Мы стояли на перроне. Лазарь сиял, как ясное солнышко, а я едва сдерживал слёзы.
— Мне жаль отпускать тебя, сынок, — ласково сказал отец. — Но другого выхода у нас нет.
— Я понимаю, папа, — проговорил я, отворачиваясь, чтоб он не видел моих слёз. — Понимаю…
— Приглядывай за Лазарем, — сказала мать. — Он ещё маленький. И пишите нам!
Чем дальше отъезжали мы от Суботицы, тем тяжелее становилось у меня на душе. Впервые в жизни я должен был жить отдельно от семьи, и это угнетало меня. Невидящими глазами смотрел я в окно. Мне казалось, что поезд везёт нас в неведомую даль, откуда нет возврата. Чтобы отвлечься от горьких дум, я закрыл глаза и мысленно перенёсся в нашу уютную комнату. Напряжённый слух мой улавливал ласковый голос отца, звонкий смех Милены и тихие, размеренные слова матери, всегда вселявшие в меня бодрость и надежду. Тут я открыл глаза и увидел, что нахожусь в поезде. Сердце моё сжалось от боли, ком подступил к горлу, но я подавил слёзы — неловко было перед Лазарем, как-никак я считался уже взрослым.
— А какое на вкус птичье молоко? — спросил вдруг Лазарь.
— Птичьего молока не бывает, — засмеялся я. — Так только говорят.
Но Лазарь не поверил. До самого Шабаца он неутомимо расспрашивал меня о птичьем молоке.
В Шабаце сошло много народу. Я крепко держал Лазаря за руку.
— Дяденька, вы не знаете, где живёт Милентие Бибер? — спросил я одного степенного седовласого человека.
— Нет, не знаю, — ответил он. — Я не здешний. Я из Де́брца.
— Я покажу вам, — предложил свои услуги какой-то гимназист, слышавший мой вопрос. — Откуда ты, малыш?
— Из Суботицы.
— А это твой брат? — Он показал на Лазаря.
— Да.
Гимназист вытащил из кармана сигарету, зажёг и, прикрыв её рукавом, стал пускать кольца голубоватого дыма. Мы с Лазарем шли за ним.

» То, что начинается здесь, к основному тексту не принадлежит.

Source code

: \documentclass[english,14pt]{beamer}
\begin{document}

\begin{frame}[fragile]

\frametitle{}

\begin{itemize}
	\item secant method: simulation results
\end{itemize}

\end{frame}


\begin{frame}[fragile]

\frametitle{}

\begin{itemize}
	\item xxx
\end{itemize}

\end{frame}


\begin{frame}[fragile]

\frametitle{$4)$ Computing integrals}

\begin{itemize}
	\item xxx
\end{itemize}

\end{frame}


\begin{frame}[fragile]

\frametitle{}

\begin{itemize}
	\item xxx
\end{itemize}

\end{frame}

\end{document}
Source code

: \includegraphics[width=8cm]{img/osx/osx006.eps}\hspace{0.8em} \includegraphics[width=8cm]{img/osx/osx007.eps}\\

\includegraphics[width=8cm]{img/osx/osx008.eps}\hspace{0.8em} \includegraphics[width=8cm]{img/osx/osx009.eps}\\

— Ты тоже из Суботицы? — обратился гимназист к Лазарю.
— Да, дядя.
— Гм! Никогда не слышал об этой вашей Суботице!
Мы дошли до перекрёстка. На углу было кафе.
— Я пойду направо, а вы сверните налево, — сказал гимназист. — Там дом вашего Милентие Перца. В Нижнем переулке. Ну, всего вам!

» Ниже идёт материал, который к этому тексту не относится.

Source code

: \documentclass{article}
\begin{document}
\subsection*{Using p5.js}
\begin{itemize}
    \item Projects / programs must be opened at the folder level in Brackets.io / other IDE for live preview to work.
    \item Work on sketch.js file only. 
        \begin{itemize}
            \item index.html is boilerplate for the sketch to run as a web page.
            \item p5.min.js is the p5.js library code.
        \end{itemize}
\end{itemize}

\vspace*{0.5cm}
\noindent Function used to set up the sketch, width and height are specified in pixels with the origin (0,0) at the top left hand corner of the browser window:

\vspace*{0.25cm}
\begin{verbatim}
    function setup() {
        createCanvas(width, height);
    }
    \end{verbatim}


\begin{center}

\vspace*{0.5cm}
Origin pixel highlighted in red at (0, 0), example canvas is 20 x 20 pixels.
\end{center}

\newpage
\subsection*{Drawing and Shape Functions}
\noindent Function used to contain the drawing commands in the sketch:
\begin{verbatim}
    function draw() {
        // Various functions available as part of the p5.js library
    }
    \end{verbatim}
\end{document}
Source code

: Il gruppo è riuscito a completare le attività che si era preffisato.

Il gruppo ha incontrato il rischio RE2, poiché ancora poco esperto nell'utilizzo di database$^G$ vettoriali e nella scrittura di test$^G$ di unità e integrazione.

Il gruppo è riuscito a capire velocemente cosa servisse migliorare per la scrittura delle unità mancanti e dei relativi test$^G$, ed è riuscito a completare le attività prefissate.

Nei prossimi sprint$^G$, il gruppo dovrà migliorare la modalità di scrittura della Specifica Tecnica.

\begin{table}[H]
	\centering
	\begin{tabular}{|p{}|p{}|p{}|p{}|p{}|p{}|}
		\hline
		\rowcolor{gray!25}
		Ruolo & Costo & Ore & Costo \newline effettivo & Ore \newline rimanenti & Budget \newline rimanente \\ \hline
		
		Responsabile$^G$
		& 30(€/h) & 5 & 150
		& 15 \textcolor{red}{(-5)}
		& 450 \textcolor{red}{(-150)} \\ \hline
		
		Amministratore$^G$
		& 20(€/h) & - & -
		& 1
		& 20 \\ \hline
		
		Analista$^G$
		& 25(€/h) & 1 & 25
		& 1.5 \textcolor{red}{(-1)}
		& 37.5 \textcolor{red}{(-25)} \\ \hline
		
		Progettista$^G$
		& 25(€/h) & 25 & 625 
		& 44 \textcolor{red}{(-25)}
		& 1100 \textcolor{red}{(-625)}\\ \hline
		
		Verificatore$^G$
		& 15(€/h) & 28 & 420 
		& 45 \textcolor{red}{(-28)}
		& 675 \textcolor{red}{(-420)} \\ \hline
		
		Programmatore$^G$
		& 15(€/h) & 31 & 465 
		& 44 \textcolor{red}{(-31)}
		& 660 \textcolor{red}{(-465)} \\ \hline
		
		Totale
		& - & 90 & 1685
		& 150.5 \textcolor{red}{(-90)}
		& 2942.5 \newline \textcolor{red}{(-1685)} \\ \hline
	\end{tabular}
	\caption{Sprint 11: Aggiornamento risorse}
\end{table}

Нам пришлось спрашивать прохожих, прежде чем мы нашли дядюшкин дом. Никакой ограды вокруг него не было. И никакого сада. Ворота с электрическим звонком тоже отсутствовали. Это был низенький, покривившийся домишко с облупленной штукатуркой и узкими, давно не крашенными окнами. Словом, впечатление он производил самое жалкое и унылое. Я долго стоял перед расшатанной калиткой, не решаясь войти. На всякий случай я спросил ещё одного прохожего, здесь ли живёт Милентие Бибер, и, получив утвердительный ответ, робко толкнул калитку. Она поддалась. Мы вошли в выложенный кирпичом тёмный и сырой двор.
— Ох, — вздохнула тётя Вилинка, увидев нас. — Дядя Милентие будет вам очень рад. Раздевайтесь, садитесь. Есть хотите?

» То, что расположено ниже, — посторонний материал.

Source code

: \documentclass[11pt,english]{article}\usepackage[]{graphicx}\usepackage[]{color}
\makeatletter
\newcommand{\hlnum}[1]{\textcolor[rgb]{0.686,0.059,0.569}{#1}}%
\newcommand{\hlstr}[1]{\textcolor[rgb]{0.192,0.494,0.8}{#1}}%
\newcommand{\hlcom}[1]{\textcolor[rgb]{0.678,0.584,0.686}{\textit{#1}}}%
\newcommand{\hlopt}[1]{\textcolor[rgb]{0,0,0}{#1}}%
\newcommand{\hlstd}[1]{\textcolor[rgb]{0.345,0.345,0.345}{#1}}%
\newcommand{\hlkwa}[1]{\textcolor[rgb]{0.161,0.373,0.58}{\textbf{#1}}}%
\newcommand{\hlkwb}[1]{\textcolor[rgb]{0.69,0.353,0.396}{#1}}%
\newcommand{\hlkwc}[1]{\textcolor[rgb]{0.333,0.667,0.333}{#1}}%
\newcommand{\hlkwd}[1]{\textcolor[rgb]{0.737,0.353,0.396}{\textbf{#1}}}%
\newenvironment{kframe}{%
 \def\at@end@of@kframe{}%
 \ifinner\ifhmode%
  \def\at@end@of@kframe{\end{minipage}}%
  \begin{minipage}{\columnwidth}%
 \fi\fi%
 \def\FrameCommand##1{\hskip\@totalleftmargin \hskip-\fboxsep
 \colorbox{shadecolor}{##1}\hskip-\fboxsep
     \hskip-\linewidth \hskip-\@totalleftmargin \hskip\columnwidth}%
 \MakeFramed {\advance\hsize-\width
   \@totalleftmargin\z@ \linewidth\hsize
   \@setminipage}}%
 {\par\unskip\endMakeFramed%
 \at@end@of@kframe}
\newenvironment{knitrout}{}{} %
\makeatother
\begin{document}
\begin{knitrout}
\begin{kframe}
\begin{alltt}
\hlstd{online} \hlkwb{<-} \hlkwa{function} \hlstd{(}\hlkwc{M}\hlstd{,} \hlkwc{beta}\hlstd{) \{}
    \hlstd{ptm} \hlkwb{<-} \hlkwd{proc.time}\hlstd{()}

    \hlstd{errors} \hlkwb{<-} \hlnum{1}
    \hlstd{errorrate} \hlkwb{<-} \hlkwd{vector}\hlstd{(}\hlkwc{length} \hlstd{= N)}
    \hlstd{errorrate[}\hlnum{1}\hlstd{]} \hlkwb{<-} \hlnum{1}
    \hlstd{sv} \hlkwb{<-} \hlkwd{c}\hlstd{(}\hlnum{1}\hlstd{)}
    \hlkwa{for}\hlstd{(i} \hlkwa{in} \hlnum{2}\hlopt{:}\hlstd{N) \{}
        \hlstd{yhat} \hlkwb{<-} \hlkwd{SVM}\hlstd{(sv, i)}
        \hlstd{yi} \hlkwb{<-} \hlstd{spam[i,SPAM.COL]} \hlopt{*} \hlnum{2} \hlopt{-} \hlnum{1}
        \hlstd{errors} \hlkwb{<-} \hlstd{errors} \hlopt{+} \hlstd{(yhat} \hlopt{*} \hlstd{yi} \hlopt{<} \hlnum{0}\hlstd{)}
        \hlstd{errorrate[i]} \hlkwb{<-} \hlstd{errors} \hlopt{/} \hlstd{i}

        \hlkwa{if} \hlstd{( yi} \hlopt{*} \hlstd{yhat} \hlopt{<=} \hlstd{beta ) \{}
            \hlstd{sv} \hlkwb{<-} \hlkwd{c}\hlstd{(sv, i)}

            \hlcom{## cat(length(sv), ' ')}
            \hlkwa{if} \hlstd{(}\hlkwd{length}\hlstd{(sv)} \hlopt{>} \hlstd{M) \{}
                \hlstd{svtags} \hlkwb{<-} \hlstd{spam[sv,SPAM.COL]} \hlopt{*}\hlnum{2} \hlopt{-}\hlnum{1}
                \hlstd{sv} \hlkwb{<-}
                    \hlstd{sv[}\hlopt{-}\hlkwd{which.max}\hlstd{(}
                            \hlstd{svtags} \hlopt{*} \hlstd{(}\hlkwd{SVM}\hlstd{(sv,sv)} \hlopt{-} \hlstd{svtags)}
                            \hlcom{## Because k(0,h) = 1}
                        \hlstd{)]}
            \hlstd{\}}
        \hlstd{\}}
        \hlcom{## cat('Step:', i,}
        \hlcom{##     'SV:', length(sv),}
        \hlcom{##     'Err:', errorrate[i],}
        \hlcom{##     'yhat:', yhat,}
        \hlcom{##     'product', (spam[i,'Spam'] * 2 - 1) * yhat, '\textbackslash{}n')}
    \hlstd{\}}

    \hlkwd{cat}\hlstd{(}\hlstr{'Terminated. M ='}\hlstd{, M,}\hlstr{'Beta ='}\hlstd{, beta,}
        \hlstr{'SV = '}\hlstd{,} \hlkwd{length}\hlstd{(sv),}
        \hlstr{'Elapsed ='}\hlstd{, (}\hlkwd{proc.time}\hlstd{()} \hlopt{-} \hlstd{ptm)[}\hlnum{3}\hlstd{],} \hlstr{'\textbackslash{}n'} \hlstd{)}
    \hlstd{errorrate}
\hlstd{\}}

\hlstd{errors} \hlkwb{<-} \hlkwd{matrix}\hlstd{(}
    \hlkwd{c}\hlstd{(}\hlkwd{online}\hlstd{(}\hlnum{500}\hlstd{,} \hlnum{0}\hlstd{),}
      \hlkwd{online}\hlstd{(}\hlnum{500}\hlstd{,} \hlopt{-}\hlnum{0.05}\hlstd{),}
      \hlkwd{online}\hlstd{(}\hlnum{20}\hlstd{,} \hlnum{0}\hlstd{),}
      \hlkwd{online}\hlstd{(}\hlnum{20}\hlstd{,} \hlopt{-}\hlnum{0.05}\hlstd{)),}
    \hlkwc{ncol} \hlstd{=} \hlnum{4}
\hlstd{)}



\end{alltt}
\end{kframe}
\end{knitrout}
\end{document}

— Я бы съел слона! — сказал Лазарь, широко открывая рот. — Весь день не ел.
— Ты съел два куска хлеба с маслом и яблоко, — заметил я.
— Разве это еда?! — удивился он.
Тётя Вилинка разохалась, что мы застали её врасплох, что в доме ничего нет, кроме хлеба и брынзы, но, к счастью, у неё много кукурузной муки, и она вмиг сварит мамалыгу. Готовя ужин, она всё время говорила, и Лазарь, утомлённый дорогой, заснул. Пришёл дядя Милентие. Угрюмо покосившись в нашу сторону, он молча сел за стол и закурил дешёвые сигареты с ужасно едким запахом.
— Какой чёрт принёс вас сюда? — пробурчал он с нескрываемой яростью, когда тётя Вилинка поставила на стол мамалыгу. — И так всё идёт кувырком, только вас здесь не хватает!
— Не надо, Милентие, — взмолилась тётя Вилинка. — Они не…
— Молчи! — загремел Милентие и, шумно отставив стул, начал взволнованно ходить по комнате. — Ты соображаешь, что происходит? Кризис, безработица, стачки! Всё рушится и валится. Того и гляди, нас коснётся. А она приглашает этих… этих… в гости! Дура ты набитая, ни о чём не имеешь понятия!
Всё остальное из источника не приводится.